New York — Ford will drastically overhaul its business in Europe, where it did not sell a single fully electric vehicle (EV) in 2020, vowing to go almost entirely electric by the end of the decade.

One of the first steps in the transformation announced on  Wednesday will be to plough $1bn into a German assembly plant that will start making an all-electric model in two years. By mid-2026, all passenger cars Ford sells will be plug-in hybrids or fully electric.

By 2030, Ford’s passenger-vehicle range will be completely all-electric, one of the more demanding road maps among Europe’s major incumbent carmakers. Only its smaller but strategically important commercial-vehicle business will sell some vans and trucks that lack a plug by then.

“Consumers increasingly want us to go electric,” Ford Europe president Stuart Rowley said. “Our customers are very focused on sustainability and they want the brands and companies they work with to go on this journey with them.”

As ambitious as Ford’s plan is, it has less to lose in Europe after having substantially scaled back in the region. The company has taken more than $1bn of structural costs out of its local operations the past two years, closing five factories, selling another and eliminating more than 10,000 jobs. It fell behind Toyota Motor and Fiat Chrysler to rank ninth in sales in 2020, according to the European Automobile Manufacturers’ Association.

CEO Jim Farley is trying to turn the page on his predecessor Jim Hackett’s tenure that was focused on restructuring by putting Ford more on the offensive. Farley announced plans to almost double the carmaker’s EV budget to $22bn through to the middle of this decade just after General Motors said it aims to sell only zero-emission models by 2035.

Cologne plans

Ford’s investment in Cologne, Germany, will modernise its 90-year-old plant, one of the largest manufacturing complexes in Europe. The carmaker will share more details in the coming months on its plans for the facility, which makes the small Ford Fiesta cars. It will continue production of that model in parallel with a new EV for some time before eventually going all-electric.
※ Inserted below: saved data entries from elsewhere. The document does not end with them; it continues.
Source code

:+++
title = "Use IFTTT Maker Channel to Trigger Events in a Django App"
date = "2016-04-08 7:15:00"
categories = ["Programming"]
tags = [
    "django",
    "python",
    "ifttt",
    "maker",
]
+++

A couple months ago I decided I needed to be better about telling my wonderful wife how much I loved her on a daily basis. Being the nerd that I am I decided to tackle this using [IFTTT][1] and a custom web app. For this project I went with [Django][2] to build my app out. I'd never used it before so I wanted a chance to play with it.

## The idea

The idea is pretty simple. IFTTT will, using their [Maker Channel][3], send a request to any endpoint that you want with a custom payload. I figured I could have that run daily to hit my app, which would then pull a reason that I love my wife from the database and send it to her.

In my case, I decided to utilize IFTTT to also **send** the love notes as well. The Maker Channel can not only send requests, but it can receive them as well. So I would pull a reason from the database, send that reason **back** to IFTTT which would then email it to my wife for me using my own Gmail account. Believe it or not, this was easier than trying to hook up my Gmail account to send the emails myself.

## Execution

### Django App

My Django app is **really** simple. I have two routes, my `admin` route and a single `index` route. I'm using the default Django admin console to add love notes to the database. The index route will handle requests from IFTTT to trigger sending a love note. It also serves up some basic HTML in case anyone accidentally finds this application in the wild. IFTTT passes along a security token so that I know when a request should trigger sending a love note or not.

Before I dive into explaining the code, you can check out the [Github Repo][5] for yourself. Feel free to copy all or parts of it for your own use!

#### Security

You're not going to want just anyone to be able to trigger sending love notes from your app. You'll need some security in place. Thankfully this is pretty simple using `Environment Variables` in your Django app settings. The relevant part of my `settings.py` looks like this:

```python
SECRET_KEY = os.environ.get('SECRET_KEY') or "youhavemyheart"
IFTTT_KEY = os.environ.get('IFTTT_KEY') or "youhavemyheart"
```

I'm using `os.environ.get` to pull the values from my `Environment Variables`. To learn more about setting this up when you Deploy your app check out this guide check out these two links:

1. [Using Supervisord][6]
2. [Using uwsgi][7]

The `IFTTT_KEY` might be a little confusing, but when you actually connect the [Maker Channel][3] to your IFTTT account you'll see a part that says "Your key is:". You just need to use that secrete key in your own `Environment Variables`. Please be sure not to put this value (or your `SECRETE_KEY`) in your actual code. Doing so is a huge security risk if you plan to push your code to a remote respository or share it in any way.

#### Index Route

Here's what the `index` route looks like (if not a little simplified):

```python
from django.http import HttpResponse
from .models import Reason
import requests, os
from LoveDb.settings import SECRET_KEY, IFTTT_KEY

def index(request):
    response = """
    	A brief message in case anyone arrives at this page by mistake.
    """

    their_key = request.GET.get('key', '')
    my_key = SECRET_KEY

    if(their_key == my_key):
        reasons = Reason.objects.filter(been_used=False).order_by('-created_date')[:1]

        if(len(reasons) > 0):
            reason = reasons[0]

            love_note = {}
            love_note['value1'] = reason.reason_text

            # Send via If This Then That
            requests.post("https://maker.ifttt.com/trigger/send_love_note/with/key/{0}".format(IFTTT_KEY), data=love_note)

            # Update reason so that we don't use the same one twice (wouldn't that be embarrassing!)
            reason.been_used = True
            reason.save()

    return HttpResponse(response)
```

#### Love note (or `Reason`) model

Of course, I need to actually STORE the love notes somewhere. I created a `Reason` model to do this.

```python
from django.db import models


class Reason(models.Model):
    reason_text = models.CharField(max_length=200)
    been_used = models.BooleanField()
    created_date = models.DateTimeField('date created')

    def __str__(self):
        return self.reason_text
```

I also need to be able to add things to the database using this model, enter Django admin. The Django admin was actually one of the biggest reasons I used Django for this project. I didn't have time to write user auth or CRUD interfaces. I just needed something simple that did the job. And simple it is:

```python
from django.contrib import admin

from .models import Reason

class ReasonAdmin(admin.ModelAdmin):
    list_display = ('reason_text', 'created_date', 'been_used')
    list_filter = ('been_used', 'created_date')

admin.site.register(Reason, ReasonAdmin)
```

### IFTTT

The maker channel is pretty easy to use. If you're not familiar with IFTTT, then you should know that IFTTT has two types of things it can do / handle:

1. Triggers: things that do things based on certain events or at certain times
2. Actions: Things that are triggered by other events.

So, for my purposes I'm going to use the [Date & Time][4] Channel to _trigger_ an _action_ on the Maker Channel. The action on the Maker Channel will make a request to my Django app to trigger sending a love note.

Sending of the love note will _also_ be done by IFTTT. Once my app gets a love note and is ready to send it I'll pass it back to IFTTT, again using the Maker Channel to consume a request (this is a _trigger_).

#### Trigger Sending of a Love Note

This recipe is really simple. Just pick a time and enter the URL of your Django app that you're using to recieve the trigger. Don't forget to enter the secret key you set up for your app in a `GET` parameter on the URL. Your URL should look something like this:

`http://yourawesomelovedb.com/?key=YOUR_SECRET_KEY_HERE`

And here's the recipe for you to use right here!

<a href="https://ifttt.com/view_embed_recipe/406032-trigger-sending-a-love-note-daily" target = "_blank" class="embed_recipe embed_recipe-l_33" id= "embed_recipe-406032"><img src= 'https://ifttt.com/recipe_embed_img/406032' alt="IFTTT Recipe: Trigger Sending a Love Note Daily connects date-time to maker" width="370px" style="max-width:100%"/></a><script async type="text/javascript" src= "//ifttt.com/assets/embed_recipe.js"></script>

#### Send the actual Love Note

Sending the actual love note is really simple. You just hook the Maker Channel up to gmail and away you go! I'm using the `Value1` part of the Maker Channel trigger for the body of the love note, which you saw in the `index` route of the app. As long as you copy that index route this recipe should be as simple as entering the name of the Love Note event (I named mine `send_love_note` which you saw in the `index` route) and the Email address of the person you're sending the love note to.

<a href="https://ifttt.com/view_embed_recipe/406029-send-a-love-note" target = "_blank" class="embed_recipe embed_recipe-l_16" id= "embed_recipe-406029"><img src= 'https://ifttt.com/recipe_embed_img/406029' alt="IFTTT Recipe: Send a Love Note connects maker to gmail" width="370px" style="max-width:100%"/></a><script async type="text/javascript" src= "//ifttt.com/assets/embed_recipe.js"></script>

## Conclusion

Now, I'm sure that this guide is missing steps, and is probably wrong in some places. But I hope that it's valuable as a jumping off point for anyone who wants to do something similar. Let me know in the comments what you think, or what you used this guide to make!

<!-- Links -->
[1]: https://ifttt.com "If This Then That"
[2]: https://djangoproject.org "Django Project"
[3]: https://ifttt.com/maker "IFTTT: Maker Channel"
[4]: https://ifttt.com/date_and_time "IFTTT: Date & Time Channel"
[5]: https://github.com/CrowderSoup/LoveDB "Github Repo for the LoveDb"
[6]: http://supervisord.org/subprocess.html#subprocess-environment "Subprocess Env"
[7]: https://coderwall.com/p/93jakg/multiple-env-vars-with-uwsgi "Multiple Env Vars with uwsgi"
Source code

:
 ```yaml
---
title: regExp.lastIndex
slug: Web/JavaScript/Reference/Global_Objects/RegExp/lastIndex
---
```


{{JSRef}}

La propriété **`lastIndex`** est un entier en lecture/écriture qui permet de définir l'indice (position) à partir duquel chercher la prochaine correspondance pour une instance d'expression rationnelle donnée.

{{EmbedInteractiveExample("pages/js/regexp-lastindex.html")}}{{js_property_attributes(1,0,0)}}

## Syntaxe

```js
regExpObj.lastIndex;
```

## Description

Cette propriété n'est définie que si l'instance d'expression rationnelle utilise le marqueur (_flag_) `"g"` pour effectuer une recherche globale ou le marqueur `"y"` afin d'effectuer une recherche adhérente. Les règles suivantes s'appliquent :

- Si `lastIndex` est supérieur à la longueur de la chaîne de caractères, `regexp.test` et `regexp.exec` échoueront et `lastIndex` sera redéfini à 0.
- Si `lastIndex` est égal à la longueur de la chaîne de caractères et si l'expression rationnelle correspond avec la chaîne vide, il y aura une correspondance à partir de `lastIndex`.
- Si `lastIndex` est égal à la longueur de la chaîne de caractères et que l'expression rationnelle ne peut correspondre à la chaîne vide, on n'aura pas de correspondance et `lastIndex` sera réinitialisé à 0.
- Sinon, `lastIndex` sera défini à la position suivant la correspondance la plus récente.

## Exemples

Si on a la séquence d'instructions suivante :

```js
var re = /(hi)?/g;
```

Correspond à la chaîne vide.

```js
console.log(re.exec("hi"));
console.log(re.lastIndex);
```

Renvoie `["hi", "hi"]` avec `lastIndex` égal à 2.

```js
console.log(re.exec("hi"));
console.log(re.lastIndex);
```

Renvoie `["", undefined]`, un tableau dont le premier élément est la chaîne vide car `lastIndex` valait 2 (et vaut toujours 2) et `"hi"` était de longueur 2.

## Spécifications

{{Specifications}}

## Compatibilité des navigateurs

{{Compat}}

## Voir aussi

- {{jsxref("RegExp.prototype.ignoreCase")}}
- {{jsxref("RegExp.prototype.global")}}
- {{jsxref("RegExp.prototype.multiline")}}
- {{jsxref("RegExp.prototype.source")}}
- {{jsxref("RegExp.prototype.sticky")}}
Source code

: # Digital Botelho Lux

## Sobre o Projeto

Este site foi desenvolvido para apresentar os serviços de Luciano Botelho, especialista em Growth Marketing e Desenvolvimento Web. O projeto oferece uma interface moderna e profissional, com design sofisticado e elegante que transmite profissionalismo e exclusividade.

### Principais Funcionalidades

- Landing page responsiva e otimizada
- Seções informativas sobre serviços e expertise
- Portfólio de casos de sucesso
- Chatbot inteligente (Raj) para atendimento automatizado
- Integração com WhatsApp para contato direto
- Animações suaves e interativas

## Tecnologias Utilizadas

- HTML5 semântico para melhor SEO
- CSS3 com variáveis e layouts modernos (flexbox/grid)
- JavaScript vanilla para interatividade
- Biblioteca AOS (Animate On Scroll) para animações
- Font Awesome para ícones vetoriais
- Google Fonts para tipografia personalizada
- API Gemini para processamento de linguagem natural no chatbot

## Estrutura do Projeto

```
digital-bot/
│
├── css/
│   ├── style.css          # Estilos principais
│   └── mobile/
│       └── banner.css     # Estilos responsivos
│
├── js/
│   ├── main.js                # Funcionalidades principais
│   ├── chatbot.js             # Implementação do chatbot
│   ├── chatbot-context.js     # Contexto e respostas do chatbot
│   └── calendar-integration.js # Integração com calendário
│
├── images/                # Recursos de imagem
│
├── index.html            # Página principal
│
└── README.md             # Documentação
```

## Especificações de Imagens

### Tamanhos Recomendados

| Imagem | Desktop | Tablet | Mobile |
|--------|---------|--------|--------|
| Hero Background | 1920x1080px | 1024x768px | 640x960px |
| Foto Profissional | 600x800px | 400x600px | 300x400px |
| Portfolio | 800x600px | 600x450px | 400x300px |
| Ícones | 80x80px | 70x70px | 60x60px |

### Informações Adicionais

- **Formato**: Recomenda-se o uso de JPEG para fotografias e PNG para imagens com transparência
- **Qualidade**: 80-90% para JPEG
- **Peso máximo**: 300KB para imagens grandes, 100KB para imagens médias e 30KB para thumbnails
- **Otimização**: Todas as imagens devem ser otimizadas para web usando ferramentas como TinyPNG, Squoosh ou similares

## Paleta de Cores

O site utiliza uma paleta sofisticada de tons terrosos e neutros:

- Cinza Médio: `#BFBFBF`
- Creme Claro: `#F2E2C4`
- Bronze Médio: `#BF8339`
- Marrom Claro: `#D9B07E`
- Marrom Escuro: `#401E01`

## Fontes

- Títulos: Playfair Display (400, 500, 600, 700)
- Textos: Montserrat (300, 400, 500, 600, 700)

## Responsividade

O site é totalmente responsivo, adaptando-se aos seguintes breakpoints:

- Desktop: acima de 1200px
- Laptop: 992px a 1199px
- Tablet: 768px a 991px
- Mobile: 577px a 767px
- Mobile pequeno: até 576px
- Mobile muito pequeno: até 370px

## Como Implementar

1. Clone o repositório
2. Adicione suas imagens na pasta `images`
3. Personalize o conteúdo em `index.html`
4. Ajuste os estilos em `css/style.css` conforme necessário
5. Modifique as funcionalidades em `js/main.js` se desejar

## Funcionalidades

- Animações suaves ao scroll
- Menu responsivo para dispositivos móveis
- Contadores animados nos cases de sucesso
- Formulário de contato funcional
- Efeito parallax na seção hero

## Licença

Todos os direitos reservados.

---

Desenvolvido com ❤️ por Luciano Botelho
Europe became the epicentre of EV adoption in 2020, with carmakers selling more fully electric and plug-in hybrid vehicles there than in China for the first time. The surge was driven by stricter emissions standards, subsidies that helped the industry recover from pandemic-related disruptions, and introductions of new models to meet even more stringent rules in the coming years.

Ford needed help complying with Europe’s CO2 limits last year because of fire issues with the plug-in hybrid version of its Kuga SUV. It reached a deal in October to pool its fleet with Volvo Cars.

A partnership with Volkswagen (VW) will help Ford electrify its fleet. The companies announced in 2019 that they would expand an alliance formed in 2018 to also include joint work on EVs and self-driving technology. Ford said then it would build at least one mass-market battery car in Europe starting in 2023 based on VW’s modular platform, known as MEB.

Sharing costs will be key to Ford keeping its earnings momentum going in the region, where the company came close to its long-term target for a 6% profit margin in the fourth quarter. Ford Europe’s $414m of earnings before interest and taxes was the company’s best quarterly showing in more than four years.